Commençons pas balayer les idées reçues : non, ce n’est évidemment pas le taux de change de l’Euro qui est responsable de nos performances export moins bonnes que l’Allemagne; ce n’est pas non plus le coût du travail en France qui explique nos résultats moins bons que la Suisse; ce n’est pas notre base industrielle limitée qui explique notre moindre performance que l’Espagne; ce ne sont pas nos importations d’énergie qui expliquent notre moindre performance que l’Italie; et enfin non, la simple amélioration de la compétitivité moyenne de nos entreprises par la baisse des impôts de production ne suffira pas à l’amélioration de notre performance commerciale internationale.

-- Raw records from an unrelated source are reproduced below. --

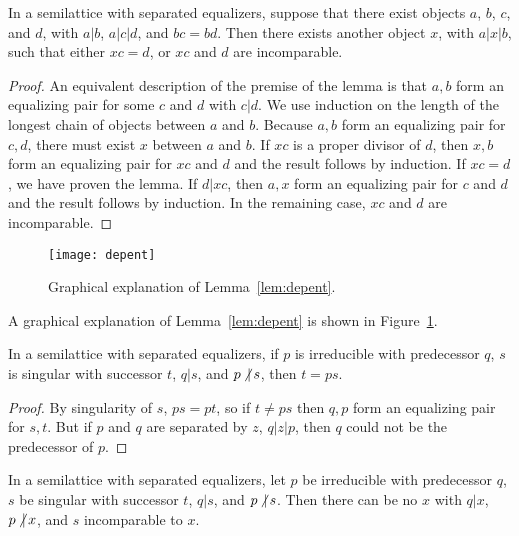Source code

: \documentclass[11pt]{llncs}
\begin{document}
{\begin{lemma}
\label{lem:depent}
In a semilattice with separated equalizers, suppose that there exist objects $a$, $b$, $c$, and $d$, with $a|b$, $a|c|d$, and $bc=bd$. Then there exists another object $x$, with $a|x|b$, such that either $xc=d$, or  $xc$ and $d$ are incomparable.
\end{lemma}

\begin{proof}
An equivalent description of the premise of the lemma is that $a,b$ form an equalizing pair for some $c$ and $d$ with $c|d$. We use induction on the length of the longest chain of objects between $a$ and $b$. Because $a,b$ form an equalizing pair for $c,d$, there must exist $x$ between $a$ and $b$.
If $xc$ is a proper divisor of $d$, then $x,b$ form an equalizing pair for $xc$ and $d$ and the result follows by induction.  If $xc=d$, we have proven the lemma. If $d|xc$, then $a,x$ form an equalizing pair for $c$ and $d$ and the result follows by induction. In the remaining case, $xc$ and $d$ are incomparable.
\end{proof}

\begin{figure}[t]
\centering\texttt{[image: depent]}
\caption{Graphical explanation of Lemma~\ref{lem:depent}.}
\label{fig:depent}
\end{figure}

A graphical explanation of Lemma~\ref{lem:depent} is shown in Figure~\ref{fig:depent}.

\begin{lemma}
\label{lem:sing-is-max}
In a semilattice with separated equalizers, if $p$ is irreducible with predecessor $q$, $s$ is singular with successor $t$, $q|s$, and $p\mathop{\not|} s$, then $t=ps$.
\end{lemma}

\begin{proof}
By singularity of $s$, $ps=pt$, so if $t\ne ps$ then $q,p$ form an equalizing pair for $s,t$. But if $p$ and $q$ are separated by $z$, $q|z|p$, then $q$ could not be the predecessor of $p$.
\end{proof}

\begin{lemma}
\label{lem:irredsingeq}
In a semilattice with separated equalizers, let $p$ be irreducible with predecessor $q$,
$s$ be singular with successor $t$, $q|s$, and $p\mathop{\not|} s$. Then there can be no $x$ with $q|x$, $p\mathop{\not|} x$, and $s$ incomparable to $x$.
\end{lemma}

}
\end{document}

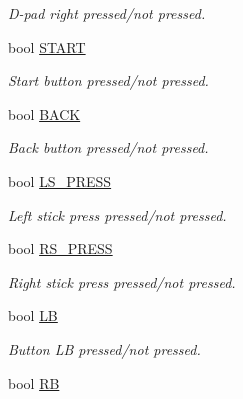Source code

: \begin{DoxyCompactItemize}
\begin{DoxyCompactList}\small\item\em D-\/pad right pressed/not pressed. \end{DoxyCompactList}\item 
\hypertarget{structbutton_a991094a2cc72be82f14668a78f8c2cc6}{bool \hyperlink{structbutton_a991094a2cc72be82f14668a78f8c2cc6}{S\-T\-A\-R\-T}}\label{structbutton_a991094a2cc72be82f14668a78f8c2cc6}

\begin{DoxyCompactList}\small\item\em Start button pressed/not pressed. \end{DoxyCompactList}\item 
\hypertarget{structbutton_aa617d468aa600e2db0ace404b6d73362}{bool \hyperlink{structbutton_aa617d468aa600e2db0ace404b6d73362}{B\-A\-C\-K}}\label{structbutton_aa617d468aa600e2db0ace404b6d73362}

\begin{DoxyCompactList}\small\item\em Back button pressed/not pressed. \end{DoxyCompactList}\item 
\hypertarget{structbutton_a5e73bda0e232c16c3ccf8d4f64c28112}{bool \hyperlink{structbutton_a5e73bda0e232c16c3ccf8d4f64c28112}{L\-S\-\_\-\-P\-R\-E\-S\-S}}\label{structbutton_a5e73bda0e232c16c3ccf8d4f64c28112}

\begin{DoxyCompactList}\small\item\em Left stick press pressed/not pressed. \end{DoxyCompactList}\item 
\hypertarget{structbutton_a060553e2ecadce74e0f2a06990caeb9f}{bool \hyperlink{structbutton_a060553e2ecadce74e0f2a06990caeb9f}{R\-S\-\_\-\-P\-R\-E\-S\-S}}\label{structbutton_a060553e2ecadce74e0f2a06990caeb9f}

\begin{DoxyCompactList}\small\item\em Right stick press pressed/not pressed. \end{DoxyCompactList}\item 
\hypertarget{structbutton_ada81b06ca9633d27de104929011da3ec}{bool \hyperlink{structbutton_ada81b06ca9633d27de104929011da3ec}{L\-B}}\label{structbutton_ada81b06ca9633d27de104929011da3ec}

\begin{DoxyCompactList}\small\item\em Button L\-B pressed/not pressed. \end{DoxyCompactList}\item 
\hypertarget{structbutton_a6d7bc7609cc3e233e0044813780ab2d4}{bool \hyperlink{structbutton_a6d7bc7609cc3e233e0044813780ab2d4}{R\-B}}\label{structbutton_a6d7bc7609cc3e233e0044813780ab2d4}


\end{DoxyCompactItemize}
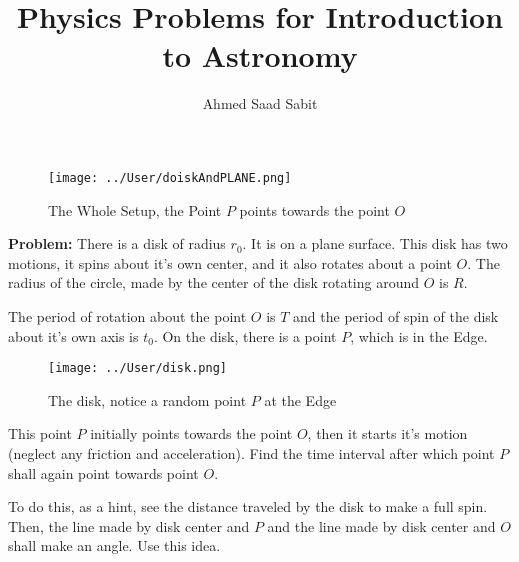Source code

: \documentclass[11pt,a4paper]{article}
\author{Ahmed Saad Sabit}
\title{Physics Problems for Introduction to Astronomy}
\begin{document}
\maketitle
\begin{figure}[hbtp]
\centering
\texttt{[image: ../User/doiskAndPLANE.png]}
\caption{The Whole Setup, the Point $P$ points towards the point $O$}
\end{figure}
\textbf{Problem:} There is a disk of radius $r_0$. It is on a plane surface. This disk has two motions, it spins about it's own center, and it also rotates about a point $O$. The radius of the circle, made by the center of the disk rotating around $O$ is $R$.

The period of rotation about the point $O$ is $T$ and the period of spin of the disk about it's own axis is $t_0$. On the disk, there is a point $P$, which is in the Edge. 
\begin{figure}[hbtp]
\centering
\texttt{[image: ../User/disk.png]}
\caption{The disk, notice a random point $P$ at the Edge}
\end{figure}
This point $P$ initially points towards the point $O$, then it starts it's motion (neglect any friction and acceleration). \textsf{Find the time interval after which point $P$ shall again point towards point $O$.}

To do this, as a hint, see the distance traveled by the disk to make a full spin. Then, the line made by disk center and $P$ and the line made by disk center and $O$ shall make an angle. Use this idea.
\end{document}
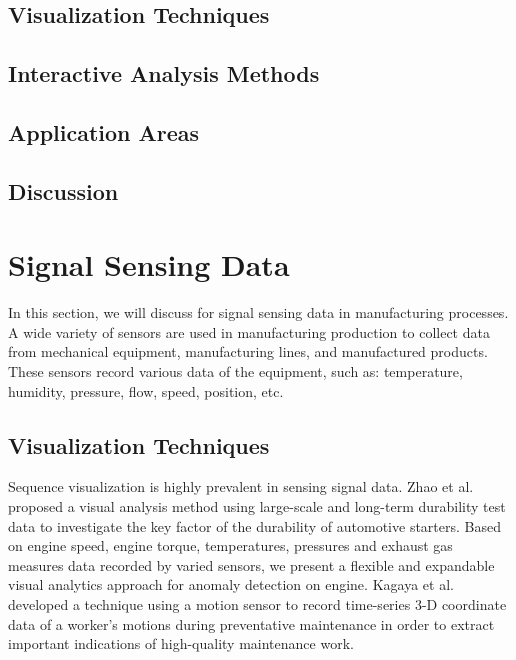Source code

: \documentclass[a4paper,fleqn]{cas-dc}
\begin{document}
\subsection{Visualization Techniques}

\subsection{Interactive Analysis Methods}

\subsection{Application Areas}

\subsection{Discussion}

\section{Signal Sensing Data}
In this section, we will discuss for signal sensing data in manufacturing processes.
A wide variety of sensors are used in manufacturing production to collect data from mechanical equipment, manufacturing lines, and manufactured products.
These sensors record various data of the equipment, such as: temperature, humidity, pressure, flow, speed, position, etc.

\subsection{Visualization Techniques}
Sequence visualization is highly prevalent in sensing signal data.
Zhao et al. \cite{zhao2019visual} proposed a visual analysis method using large-scale and long-term durability test data to  investigate the key factor of the durability of automotive starters.
Based on engine speed, engine torque, temperatures, pressures and exhaust gas measures data recorded by varied sensors, we present a flexible and expandable visual analytics approach for anomaly detection on engine.
Kagaya et al. \cite{Kagaya2017} developed a technique using a motion sensor to record time-series 3-D coordinate data of a worker's motions during preventative maintenance in order to extract important indications of high-quality maintenance work.
\end{document}
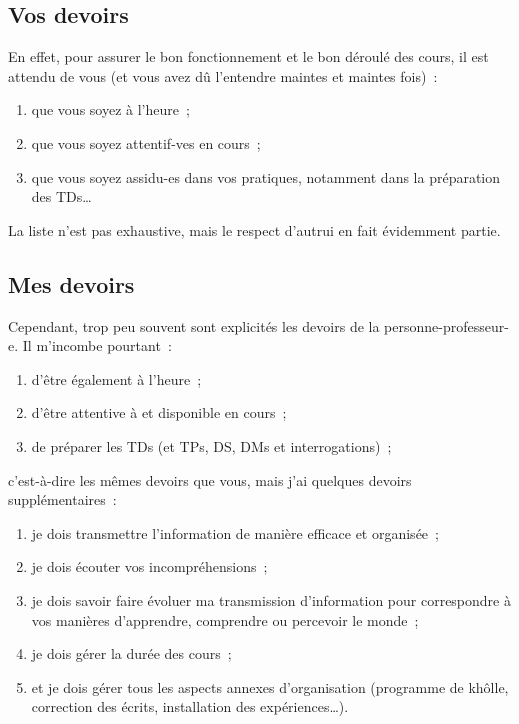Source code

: \documentclass[a4paper, 10pt, final, garamond]{book}
\begin{document}
\subsection{Vos devoirs}

En effet, pour assurer le bon fonctionnement et le bon déroulé des cours, il est
attendu de vous (et vous avez dû l'entendre maintes et maintes fois)~:

\begin{enumerate}
	\item que vous soyez à l'heure~;
	\item que vous soyez attentif-ves en cours~;
	\item que vous soyez assidu-es dans vos pratiques, notamment dans la
	      préparation des TDs…
\end{enumerate}

La liste n'est pas exhaustive, mais le respect d'autrui en fait évidemment
partie.

\subsection{Mes devoirs}

Cependant, trop peu souvent sont explicités les devoirs de la
personne-professeur-e. Il m'incombe pourtant~:

\begin{enumerate}
	\item d'être également à l'heure~;
	\item d'être attentive à et disponible en cours~;
	\item de préparer les TDs (et TPs, DS, DMs et interrogations)~;
\end{enumerate}
c'est-à-dire les mêmes devoirs que vous, mais j'ai quelques devoirs
supplémentaires~:
\begin{enumerate}[resume]
	\item je dois transmettre l'information de manière efficace et organisée~;
	\item je dois écouter vos incompréhensions~;
	\item je dois savoir faire évoluer ma transmission d'information pour
	      correspondre à vos manières d'apprendre, comprendre ou percevoir le
	      monde~;
	\item je dois gérer la durée des cours~;
	\item et je dois gérer tous les aspects annexes d'organisation (programme de
	      khôlle, correction des écrits, installation des expériences…).
\end{enumerate}
\end{document}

Si on regarde les pays qui ont réussi à l’international au cours des dernières décennies, on observe un point commun : ils partagent tous et depuis longtemps un profond respect pour le développement et la capitalisation de la compétence commerciale internationale : formation massive d’étudiants en international business depuis les années 70 en Scandinavie puis dans les pays anglo-saxons ; création de sociétés dédiées à la seule commercialisation export telles que agents export et sociétés de commerce international en Allemagne, Japon et Corée; mobilisation de la diaspora et la coopération entre entreprises en Italie. Dans chacun de ces pays le succès à l’exportation est associé à une ou plusieurs forme(s) de développement de la compétence commerciale internationale.
Un choc de compétence commerciale export
La complexification des opérations d’exportation, le déplacement du barycentre de la croissance mondiale vers les marchés des pays émergents d’Asie et d’Afrique, la digitalisa-
tion du marketing et du commerce, les défis de la décarbonation sonnent le glas des approches simplistes et individualistes de l’exportation.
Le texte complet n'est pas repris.